Pour la réforme de l’imposition du logement, les propositions plus généreuses du Conseil national concernant la déduction des intérêts passifs pour les nouveaux propriétaires ainsi que l’encouragement de l’épargne-logement ont été retenues.

 

Le projet a ensuite été adopté lors du vote final par le Conseil des Etats (30 voix pour, 13 contre et 2 abstentions) ainsi que par le Conseil national (97 voix contre 69).

 

Selon le projet finalement retenu, les pertes de recettes fiscales se monteraient au total à 2,010 milliards de francs (1,5 milliard pour la Confédération et 510 millions pour les cantons).

D’autres estimations de calcul du manque à gagner ont été publiées par le Conseil fédéral dans un communiqué de presse du Département fédéral des Finances le 15 octobre 2003.

 

Les changements inclus dans ce train de mesures fiscales 2001 peuvent être résumés de la manière suivante (sources: Dossier «Train de mesures fiscales 2001» de l’Administration fédérale des contributions):

 

1) Loi fédérale sur l’impôt fédéral direct (Imposition du couple et de la famille; entrée en vigueur au 1er janvier 2004):

 

Selon le communiqué de presse du Département fédéral des Finances du 26 septembre 2003, ces changements ne devraient entrer en vigueur qu’à partir du 1 janvier 2005.

 

2) Loi fédérale sur l’harmonisation des impôts directs des cantons et des communes (Imposition du couple et de la famille; entrée en vigueur au 1er janvier 2004):

Outre l’uniformisation de certaines pratiques cantonales déjà largement appliquées, la LHID est notamment complétée par l’ancrage de la méthode du splitting (intégral ou partiel) pour les couples mariés vivant en ménage commun ainsi que de la déductibilité des primes de l’assurance-maladie obligatoire. Les cantons devront adapter leur législation dans un délai de cinq ans, soit d’ici fin 2008.

 

3) Loi fédérale sur l’impôt fédéral direct et Loi fédérale concernant l’harmonisation des impôts directs des cantons et des communes (Imposition du logement; entrée en vigueur au 1er janvier 2008):

 

Toutes les modifications prévues en matière d’IFD s’appliquent par analogie aussi pour la LHID.

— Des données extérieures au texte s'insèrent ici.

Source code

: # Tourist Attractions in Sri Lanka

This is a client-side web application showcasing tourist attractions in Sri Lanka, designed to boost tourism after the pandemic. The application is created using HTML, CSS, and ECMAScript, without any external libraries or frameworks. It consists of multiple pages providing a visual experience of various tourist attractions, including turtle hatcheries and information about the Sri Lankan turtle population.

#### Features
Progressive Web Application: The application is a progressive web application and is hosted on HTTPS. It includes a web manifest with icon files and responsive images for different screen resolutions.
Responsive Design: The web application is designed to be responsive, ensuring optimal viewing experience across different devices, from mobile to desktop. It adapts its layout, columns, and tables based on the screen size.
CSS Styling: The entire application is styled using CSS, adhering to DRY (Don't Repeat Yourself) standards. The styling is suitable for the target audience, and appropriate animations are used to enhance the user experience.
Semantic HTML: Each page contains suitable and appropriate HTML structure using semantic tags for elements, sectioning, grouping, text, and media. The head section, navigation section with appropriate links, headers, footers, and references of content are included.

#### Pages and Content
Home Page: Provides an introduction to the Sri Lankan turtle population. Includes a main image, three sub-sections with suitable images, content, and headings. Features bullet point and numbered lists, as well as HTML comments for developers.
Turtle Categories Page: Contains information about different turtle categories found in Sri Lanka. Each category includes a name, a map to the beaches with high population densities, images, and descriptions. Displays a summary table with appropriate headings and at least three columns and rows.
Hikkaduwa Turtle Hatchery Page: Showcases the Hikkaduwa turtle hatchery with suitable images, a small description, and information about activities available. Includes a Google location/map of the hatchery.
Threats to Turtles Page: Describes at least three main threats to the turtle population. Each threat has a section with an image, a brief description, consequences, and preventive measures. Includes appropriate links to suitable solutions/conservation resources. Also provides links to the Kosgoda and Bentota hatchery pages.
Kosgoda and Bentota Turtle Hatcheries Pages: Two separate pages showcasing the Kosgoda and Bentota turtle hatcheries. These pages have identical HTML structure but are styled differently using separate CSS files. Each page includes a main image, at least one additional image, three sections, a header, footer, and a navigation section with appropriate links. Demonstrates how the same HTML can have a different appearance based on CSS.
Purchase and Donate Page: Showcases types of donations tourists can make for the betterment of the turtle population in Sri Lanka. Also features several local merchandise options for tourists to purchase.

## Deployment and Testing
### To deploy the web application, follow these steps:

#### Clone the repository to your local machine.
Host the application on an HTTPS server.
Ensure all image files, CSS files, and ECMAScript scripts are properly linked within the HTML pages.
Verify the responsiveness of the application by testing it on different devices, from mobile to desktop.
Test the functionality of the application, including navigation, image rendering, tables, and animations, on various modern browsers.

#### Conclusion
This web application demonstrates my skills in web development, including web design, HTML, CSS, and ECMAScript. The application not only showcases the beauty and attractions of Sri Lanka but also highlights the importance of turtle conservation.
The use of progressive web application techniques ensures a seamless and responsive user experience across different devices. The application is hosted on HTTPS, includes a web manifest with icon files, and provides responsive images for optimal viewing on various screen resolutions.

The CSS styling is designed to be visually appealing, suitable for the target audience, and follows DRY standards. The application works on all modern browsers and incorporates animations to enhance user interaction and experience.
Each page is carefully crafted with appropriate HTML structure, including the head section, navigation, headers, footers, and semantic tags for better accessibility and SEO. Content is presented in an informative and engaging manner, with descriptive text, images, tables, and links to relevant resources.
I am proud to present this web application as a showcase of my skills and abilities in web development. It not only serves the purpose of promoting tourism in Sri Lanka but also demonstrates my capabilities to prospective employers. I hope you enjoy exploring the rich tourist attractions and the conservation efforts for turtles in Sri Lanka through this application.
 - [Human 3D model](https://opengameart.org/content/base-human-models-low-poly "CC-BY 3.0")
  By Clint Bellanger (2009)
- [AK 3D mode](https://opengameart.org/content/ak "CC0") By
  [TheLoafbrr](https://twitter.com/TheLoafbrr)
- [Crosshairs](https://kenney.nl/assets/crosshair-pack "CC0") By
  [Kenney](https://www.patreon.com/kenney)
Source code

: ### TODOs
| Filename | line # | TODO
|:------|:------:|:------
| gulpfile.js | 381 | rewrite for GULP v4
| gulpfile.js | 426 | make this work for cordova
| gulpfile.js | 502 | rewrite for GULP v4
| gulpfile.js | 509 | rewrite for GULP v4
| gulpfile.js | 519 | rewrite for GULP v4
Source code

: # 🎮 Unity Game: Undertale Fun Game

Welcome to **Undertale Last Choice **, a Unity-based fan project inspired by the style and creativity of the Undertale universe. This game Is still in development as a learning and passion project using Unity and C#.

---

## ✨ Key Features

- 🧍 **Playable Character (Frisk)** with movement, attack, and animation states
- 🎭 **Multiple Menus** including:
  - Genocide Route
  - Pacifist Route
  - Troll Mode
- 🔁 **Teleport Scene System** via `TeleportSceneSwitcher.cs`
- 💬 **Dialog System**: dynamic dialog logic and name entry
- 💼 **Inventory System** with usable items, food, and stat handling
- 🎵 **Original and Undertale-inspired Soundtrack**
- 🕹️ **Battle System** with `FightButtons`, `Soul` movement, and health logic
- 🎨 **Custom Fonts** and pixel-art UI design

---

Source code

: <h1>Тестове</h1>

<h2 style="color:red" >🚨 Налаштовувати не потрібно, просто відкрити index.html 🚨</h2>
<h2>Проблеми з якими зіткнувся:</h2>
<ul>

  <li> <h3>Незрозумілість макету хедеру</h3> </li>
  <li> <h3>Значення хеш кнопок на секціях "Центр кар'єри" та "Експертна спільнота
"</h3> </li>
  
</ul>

Les cantons devront en outre introduire un nouvel impôt sur les résidences secondaires, prélevé auprès des personnes physiques domiciliées hors du canton. Les cantons seront donc contraints d’adapter leur législation d’ici au 1er janvier 2008.

 

4) Loi fédérale sur les droits de timbre (entrée en vigueur au 1er janvier 2004):

= Ancrage définitif dans la loi des divers allégements accordés au titre de mesures d’urgence votées en 1999 et 2000, puis prorogées en 2002 jusqu’à fin 2005 (à savoir notamment l’exonération de certaines transactions boursières, afin de renforcer la compétitivité de la place financière suisse et d’éviter un déplacement des transactions à l'étranger) = Exonération des «corporates» (= sociétés étrangères dont les actions sont cotées auprès d’une bourse reconnue)

Majoration à un million de francs de l’actuelle franchise de 250'000 francs, mesure prise en faveur des entreprises.   

 

 

Le projet a été rejeté par le peuple le 16 mai 2004 par 65,9 % des votants et par tous les cantons.